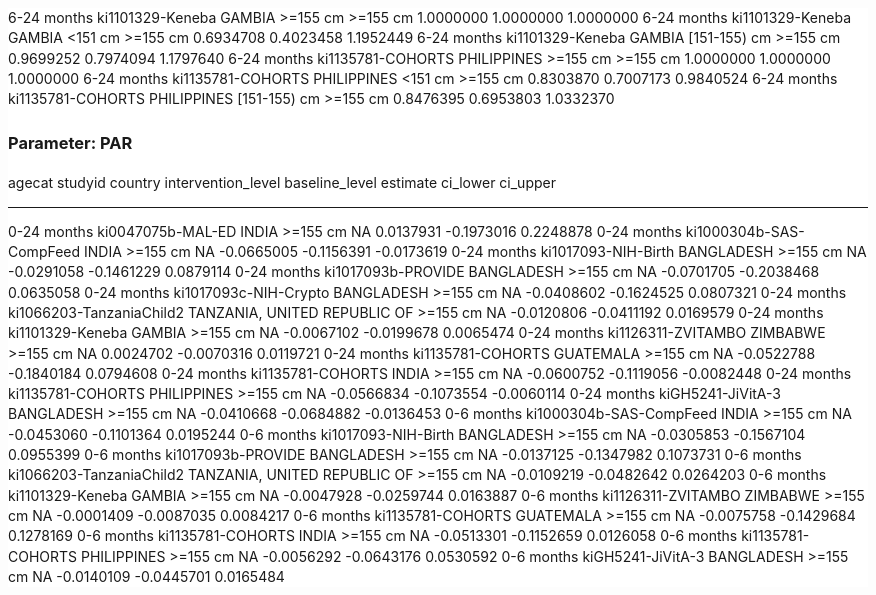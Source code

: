 6-24 months   ki1101329-Keneba           GAMBIA                         >=155 cm             >=155 cm          1.0000000   1.0000000   1.0000000
6-24 months   ki1101329-Keneba           GAMBIA                         <151 cm              >=155 cm          0.6934708   0.4023458   1.1952449
6-24 months   ki1101329-Keneba           GAMBIA                         [151-155) cm         >=155 cm          0.9699252   0.7974094   1.1797640
6-24 months   ki1135781-COHORTS          PHILIPPINES                    >=155 cm             >=155 cm          1.0000000   1.0000000   1.0000000
6-24 months   ki1135781-COHORTS          PHILIPPINES                    <151 cm              >=155 cm          0.8303870   0.7007173   0.9840524
6-24 months   ki1135781-COHORTS          PHILIPPINES                    [151-155) cm         >=155 cm          0.8476395   0.6953803   1.0332370


### Parameter: PAR


agecat        studyid                    country                        intervention_level   baseline_level      estimate     ci_lower     ci_upper
------------  -------------------------  -----------------------------  -------------------  ---------------  -----------  -----------  -----------
0-24 months   ki0047075b-MAL-ED          INDIA                          >=155 cm             NA                 0.0137931   -0.1973016    0.2248878
0-24 months   ki1000304b-SAS-CompFeed    INDIA                          >=155 cm             NA                -0.0665005   -0.1156391   -0.0173619
0-24 months   ki1017093-NIH-Birth        BANGLADESH                     >=155 cm             NA                -0.0291058   -0.1461229    0.0879114
0-24 months   ki1017093b-PROVIDE         BANGLADESH                     >=155 cm             NA                -0.0701705   -0.2038468    0.0635058
0-24 months   ki1017093c-NIH-Crypto      BANGLADESH                     >=155 cm             NA                -0.0408602   -0.1624525    0.0807321
0-24 months   ki1066203-TanzaniaChild2   TANZANIA, UNITED REPUBLIC OF   >=155 cm             NA                -0.0120806   -0.0411192    0.0169579
0-24 months   ki1101329-Keneba           GAMBIA                         >=155 cm             NA                -0.0067102   -0.0199678    0.0065474
0-24 months   ki1126311-ZVITAMBO         ZIMBABWE                       >=155 cm             NA                 0.0024702   -0.0070316    0.0119721
0-24 months   ki1135781-COHORTS          GUATEMALA                      >=155 cm             NA                -0.0522788   -0.1840184    0.0794608
0-24 months   ki1135781-COHORTS          INDIA                          >=155 cm             NA                -0.0600752   -0.1119056   -0.0082448
0-24 months   ki1135781-COHORTS          PHILIPPINES                    >=155 cm             NA                -0.0566834   -0.1073554   -0.0060114
0-24 months   kiGH5241-JiVitA-3          BANGLADESH                     >=155 cm             NA                -0.0410668   -0.0684882   -0.0136453
0-6 months    ki1000304b-SAS-CompFeed    INDIA                          >=155 cm             NA                -0.0453060   -0.1101364    0.0195244
0-6 months    ki1017093-NIH-Birth        BANGLADESH                     >=155 cm             NA                -0.0305853   -0.1567104    0.0955399
0-6 months    ki1017093b-PROVIDE         BANGLADESH                     >=155 cm             NA                -0.0137125   -0.1347982    0.1073731
0-6 months    ki1066203-TanzaniaChild2   TANZANIA, UNITED REPUBLIC OF   >=155 cm             NA                -0.0109219   -0.0482642    0.0264203
0-6 months    ki1101329-Keneba           GAMBIA                         >=155 cm             NA                -0.0047928   -0.0259744    0.0163887
0-6 months    ki1126311-ZVITAMBO         ZIMBABWE                       >=155 cm             NA                -0.0001409   -0.0087035    0.0084217
0-6 months    ki1135781-COHORTS          GUATEMALA                      >=155 cm             NA                -0.0075758   -0.1429684    0.1278169
0-6 months    ki1135781-COHORTS          INDIA                          >=155 cm             NA                -0.0513301   -0.1152659    0.0126058
0-6 months    ki1135781-COHORTS          PHILIPPINES                    >=155 cm             NA                -0.0056292   -0.0643176    0.0530592
0-6 months    kiGH5241-JiVitA-3          BANGLADESH                     >=155 cm             NA                -0.0140109   -0.0445701    0.0165484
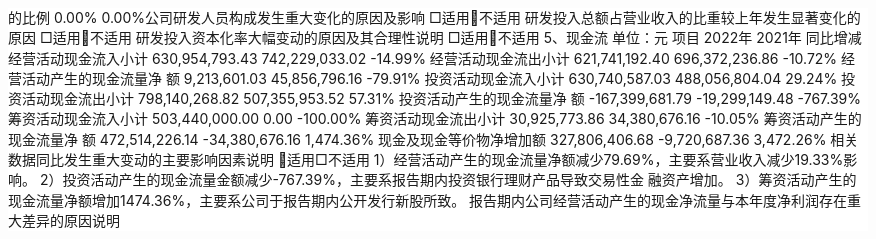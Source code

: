 的比例
0.00%
0.00%公司研发人员构成发生重大变化的原因及影响
□适用不适用
研发投入总额占营业收入的比重较上年发生显著变化的原因
□适用不适用
研发投入资本化率大幅变动的原因及其合理性说明
□适用不适用
5、现金流
单位：元
项目
2022年
2021年
同比增减
经营活动现金流入小计
630,954,793.43
742,229,033.02
-14.99%
经营活动现金流出小计
621,741,192.40
696,372,236.86
-10.72%
经营活动产生的现金流量净
额
9,213,601.03
45,856,796.16
-79.91%
投资活动现金流入小计
630,740,587.03
488,056,804.04
29.24%
投资活动现金流出小计
798,140,268.82
507,355,953.52
57.31%
投资活动产生的现金流量净
额
-167,399,681.79
-19,299,149.48
-767.39%
筹资活动现金流入小计
503,440,000.00
0.00
-100.00%
筹资活动现金流出小计
30,925,773.86
34,380,676.16
-10.05%
筹资活动产生的现金流量净
额
472,514,226.14
-34,380,676.16
1,474.36%
现金及现金等价物净增加额
327,806,406.68
-9,720,687.36
3,472.26%
相关数据同比发生重大变动的主要影响因素说明
适用□不适用
1）经营活动产生的现金流量净额减少79.69%，主要系营业收入减少19.33%影响。
2）投资活动产生的现金流量金额减少-767.39%，主要系报告期内投资银行理财产品导致交易性金
融资产增加。
3）筹资活动产生的现金流量净额增加1474.36%，主要系公司于报告期内公开发行新股所致。
报告期内公司经营活动产生的现金净流量与本年度净利润存在重大差异的原因说明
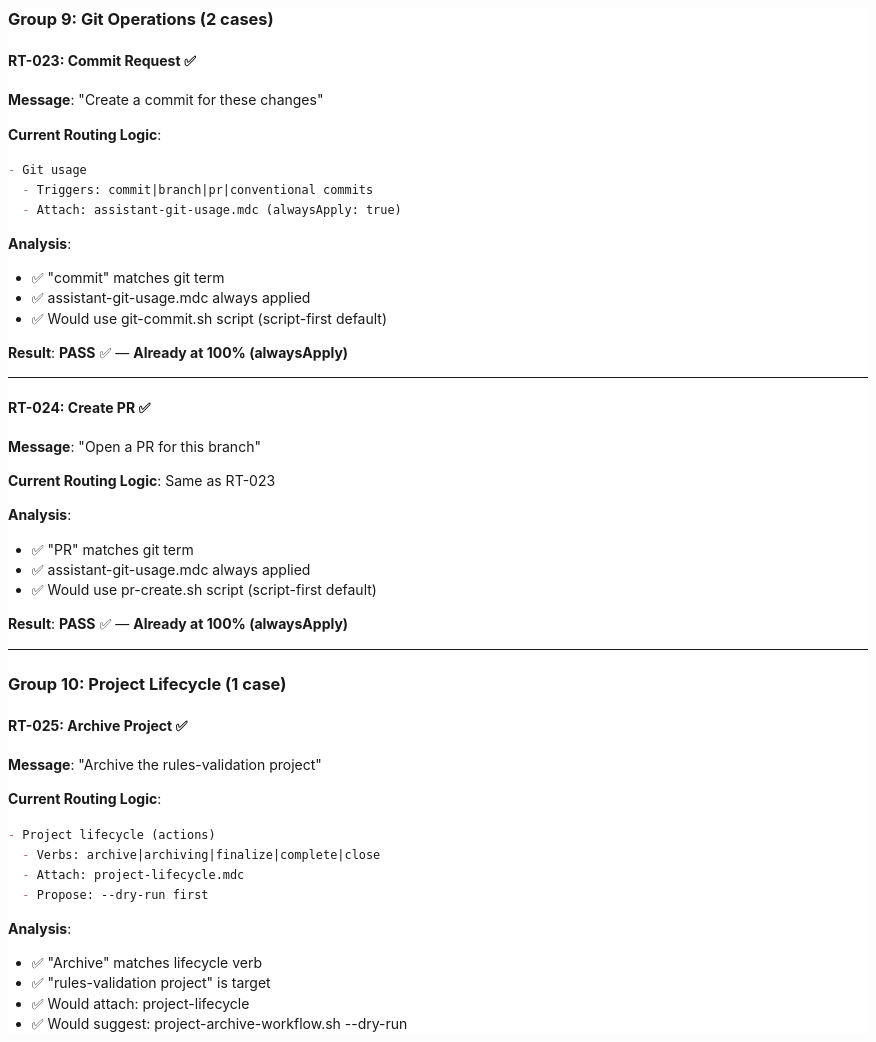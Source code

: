 
### Group 9: Git Operations (2 cases)

#### RT-023: Commit Request ✅

**Message**: "Create a commit for these changes"

**Current Routing Logic**:

```markdown
- Git usage
  - Triggers: commit|branch|pr|conventional commits
  - Attach: assistant-git-usage.mdc (alwaysApply: true)
```

**Analysis**:

- ✅ "commit" matches git term
- ✅ assistant-git-usage.mdc always applied
- ✅ Would use git-commit.sh script (script-first default)

**Result**: **PASS** ✅ — **Already at 100% (alwaysApply)**

---

#### RT-024: Create PR ✅

**Message**: "Open a PR for this branch"

**Current Routing Logic**: Same as RT-023

**Analysis**:

- ✅ "PR" matches git term
- ✅ assistant-git-usage.mdc always applied
- ✅ Would use pr-create.sh script (script-first default)

**Result**: **PASS** ✅ — **Already at 100% (alwaysApply)**

---

### Group 10: Project Lifecycle (1 case)

#### RT-025: Archive Project ✅

**Message**: "Archive the rules-validation project"

**Current Routing Logic**:

```markdown
- Project lifecycle (actions)
  - Verbs: archive|archiving|finalize|complete|close
  - Attach: project-lifecycle.mdc
  - Propose: --dry-run first
```

**Analysis**:

- ✅ "Archive" matches lifecycle verb
- ✅ "rules-validation project" is target
- ✅ Would attach: project-lifecycle
- ✅ Would suggest: project-archive-workflow.sh --dry-run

- - - -

Leaving the pictures behind, return every line above exactly.

Source code

: 6-24 months   ki1101329-Keneba           GAMBIA                         >=155 cm             >=155 cm          1.0000000   1.0000000   1.0000000
6-24 months   ki1101329-Keneba           GAMBIA                         <151 cm              >=155 cm          0.6934708   0.4023458   1.1952449
6-24 months   ki1101329-Keneba           GAMBIA                         [151-155) cm         >=155 cm          0.9699252   0.7974094   1.1797640
6-24 months   ki1135781-COHORTS          PHILIPPINES                    >=155 cm             >=155 cm          1.0000000   1.0000000   1.0000000
6-24 months   ki1135781-COHORTS          PHILIPPINES                    <151 cm              >=155 cm          0.8303870   0.7007173   0.9840524
6-24 months   ki1135781-COHORTS          PHILIPPINES                    [151-155) cm         >=155 cm          0.8476395   0.6953803   1.0332370


### Parameter: PAR


agecat        studyid                    country                        intervention_level   baseline_level      estimate     ci_lower     ci_upper
------------  -------------------------  -----------------------------  -------------------  ---------------  -----------  -----------  -----------
0-24 months   ki0047075b-MAL-ED          INDIA                          >=155 cm             NA                 0.0137931   -0.1973016    0.2248878
0-24 months   ki1000304b-SAS-CompFeed    INDIA                          >=155 cm             NA                -0.0665005   -0.1156391   -0.0173619
0-24 months   ki1017093-NIH-Birth        BANGLADESH                     >=155 cm             NA                -0.0291058   -0.1461229    0.0879114
0-24 months   ki1017093b-PROVIDE         BANGLADESH                     >=155 cm             NA                -0.0701705   -0.2038468    0.0635058
0-24 months   ki1017093c-NIH-Crypto      BANGLADESH                     >=155 cm             NA                -0.0408602   -0.1624525    0.0807321
0-24 months   ki1066203-TanzaniaChild2   TANZANIA, UNITED REPUBLIC OF   >=155 cm             NA                -0.0120806   -0.0411192    0.0169579
0-24 months   ki1101329-Keneba           GAMBIA                         >=155 cm             NA                -0.0067102   -0.0199678    0.0065474
0-24 months   ki1126311-ZVITAMBO         ZIMBABWE                       >=155 cm             NA                 0.0024702   -0.0070316    0.0119721
0-24 months   ki1135781-COHORTS          GUATEMALA                      >=155 cm             NA                -0.0522788   -0.1840184    0.0794608
0-24 months   ki1135781-COHORTS          INDIA                          >=155 cm             NA                -0.0600752   -0.1119056   -0.0082448
0-24 months   ki1135781-COHORTS          PHILIPPINES                    >=155 cm             NA                -0.0566834   -0.1073554   -0.0060114
0-24 months   kiGH5241-JiVitA-3          BANGLADESH                     >=155 cm             NA                -0.0410668   -0.0684882   -0.0136453
0-6 months    ki1000304b-SAS-CompFeed    INDIA                          >=155 cm             NA                -0.0453060   -0.1101364    0.0195244
0-6 months    ki1017093-NIH-Birth        BANGLADESH                     >=155 cm             NA                -0.0305853   -0.1567104    0.0955399
0-6 months    ki1017093b-PROVIDE         BANGLADESH                     >=155 cm             NA                -0.0137125   -0.1347982    0.1073731
0-6 months    ki1066203-TanzaniaChild2   TANZANIA, UNITED REPUBLIC OF   >=155 cm             NA                -0.0109219   -0.0482642    0.0264203
0-6 months    ki1101329-Keneba           GAMBIA                         >=155 cm             NA                -0.0047928   -0.0259744    0.0163887
0-6 months    ki1126311-ZVITAMBO         ZIMBABWE                       >=155 cm             NA                -0.0001409   -0.0087035    0.0084217
0-6 months    ki1135781-COHORTS          GUATEMALA                      >=155 cm             NA                -0.0075758   -0.1429684    0.1278169
0-6 months    ki1135781-COHORTS          INDIA                          >=155 cm             NA                -0.0513301   -0.1152659    0.0126058
0-6 months    ki1135781-COHORTS          PHILIPPINES                    >=155 cm             NA                -0.0056292   -0.0643176    0.0530592
0-6 months    kiGH5241-JiVitA-3          BANGLADESH                     >=155 cm             NA                -0.0140109   -0.0445701    0.0165484
Source code

: 的比例
0.00%
0.00%公司研发人员构成发生重大变化的原因及影响
□适用不适用
研发投入总额占营业收入的比重较上年发生显著变化的原因
□适用不适用
研发投入资本化率大幅变动的原因及其合理性说明
□适用不适用
5、现金流
单位：元
项目
2022年
2021年
同比增减
经营活动现金流入小计
630,954,793.43
742,229,033.02
-14.99%
经营活动现金流出小计
621,741,192.40
696,372,236.86
-10.72%
经营活动产生的现金流量净
额
9,213,601.03
45,856,796.16
-79.91%
投资活动现金流入小计
630,740,587.03
488,056,804.04
29.24%
投资活动现金流出小计
798,140,268.82
507,355,953.52
57.31%
投资活动产生的现金流量净
额
-167,399,681.79
-19,299,149.48
-767.39%
筹资活动现金流入小计
503,440,000.00
0.00
-100.00%
筹资活动现金流出小计
30,925,773.86
34,380,676.16
-10.05%
筹资活动产生的现金流量净
额
472,514,226.14
-34,380,676.16
1,474.36%
现金及现金等价物净增加额
327,806,406.68
-9,720,687.36
3,472.26%
相关数据同比发生重大变动的主要影响因素说明
适用□不适用
1）经营活动产生的现金流量净额减少79.69%，主要系营业收入减少19.33%影响。
2）投资活动产生的现金流量金额减少-767.39%，主要系报告期内投资银行理财产品导致交易性金
融资产增加。
3）筹资活动产生的现金流量净额增加1474.36%，主要系公司于报告期内公开发行新股所致。
报告期内公司经营活动产生的现金净流量与本年度净利润存在重大差异的原因说明
Source code

: 
### Group 9: Git Operations (2 cases)

#### RT-023: Commit Request ✅

**Message**: "Create a commit for these changes"

**Current Routing Logic**:

```markdown
- Git usage
  - Triggers: commit|branch|pr|conventional commits
  - Attach: assistant-git-usage.mdc (alwaysApply: true)
```

**Analysis**:

- ✅ "commit" matches git term
- ✅ assistant-git-usage.mdc always applied
- ✅ Would use git-commit.sh script (script-first default)

**Result**: **PASS** ✅ — **Already at 100% (alwaysApply)**

---

#### RT-024: Create PR ✅

**Message**: "Open a PR for this branch"

**Current Routing Logic**: Same as RT-023

**Analysis**:

- ✅ "PR" matches git term
- ✅ assistant-git-usage.mdc always applied
- ✅ Would use pr-create.sh script (script-first default)

**Result**: **PASS** ✅ — **Already at 100% (alwaysApply)**

---

### Group 10: Project Lifecycle (1 case)

#### RT-025: Archive Project ✅

**Message**: "Archive the rules-validation project"

**Current Routing Logic**:

```markdown
- Project lifecycle (actions)
  - Verbs: archive|archiving|finalize|complete|close
  - Attach: project-lifecycle.mdc
  - Propose: --dry-run first
```

**Analysis**:

- ✅ "Archive" matches lifecycle verb
- ✅ "rules-validation project" is target
- ✅ Would attach: project-lifecycle
- ✅ Would suggest: project-archive-workflow.sh --dry-run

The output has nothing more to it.